AT&T closed its landmark megamerger with Time Warner on Thursday night, completing the $85 billion deal swiftly ahead of its June 20 deadline.

The rapid moves came as the Justice Department said Thursday it would not seek a judicial stay of the deal, even as department officials remained undecided on whether to appeal a judge's decision earlier this week permitting the two companies to move forward. The quick closing could put further pressure on antitrust regulators to not continue fighting.

AT&T chief executive Randall Stephenson said the merger combines the strengths of both companies.

"We’re going to bring a fresh approach to how the media and entertainment industry works for consumers, content creators, distributors and advertisers,” he said in a statement.

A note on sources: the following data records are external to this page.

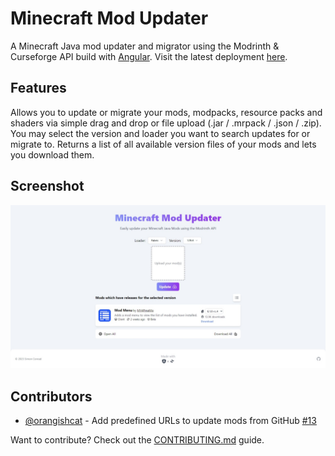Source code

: # Minecraft Mod Updater

A Minecraft Java mod updater and migrator using the Modrinth & Curseforge API build with [Angular](https://angular.io/).
Visit the latest deployment [here](https://mc-mod-updater.vercel.app/).

## Features

Allows you to update or migrate your mods, modpacks, resource packs and shaders via simple drag and drop or file upload (.jar / .mrpack / .json / .zip).
You may select the version and loader you want to search updates for or migrate to.
Returns a list of all available version files of your mods and lets you download them.

## Screenshot

![Screenshot of the website](doc/Screenshot.jpeg)

## Contributors

- [@orangishcat](https://github.com/orangishcat) - Add predefined URLs to update mods from GitHub [#13](https://github.com/IsAvaible/AngularModUpdater/pull/13)

Want to contribute? Check out the [CONTRIBUTING.md](CONTRIBUTING.md) guide.
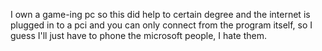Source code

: I own a game-ing pc so this did help to certain degree and the internet is plugged in to a pci and you can only connect from the program itself, so I guess I'll just have to phone the microsoft people, I hate them.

The merger combines AT&T's massive Internet distribution network with Time Warner's vast trove of premium content, including HBO, Warner Bros., CNN, TBS and TNT. It will allow AT&T not only to sell access to that content over mobile and broadband connections but also targeted advertising based on customer data.

With the closing of the deal, AT&T becomes one of a select few Internet providers to own exclusive content. Verizon owns AOL and Yahoo, while Comcast owns NBCUniversal. Comcast on Wednesday announced another major merger bid of its own, seeking to outmaneuver Disney for a purchase of 21st Century Fox.

The Justice Department's lawsuit to block the AT&T deal was widely seen by analysts as a bellwether for other mergers and acquisitions, particularly "vertical" deals involving companies that operate primarily in different lines of business. Department attorneys had not lost any antitrust suit since 2004. And the Justice Department had not taken a vertical deal to court since the Nixon administration.

Time Warner chief executive Jeff Bewkes will stay on for an unspecified amount of time as a senior adviser during a transition period, AT&T said.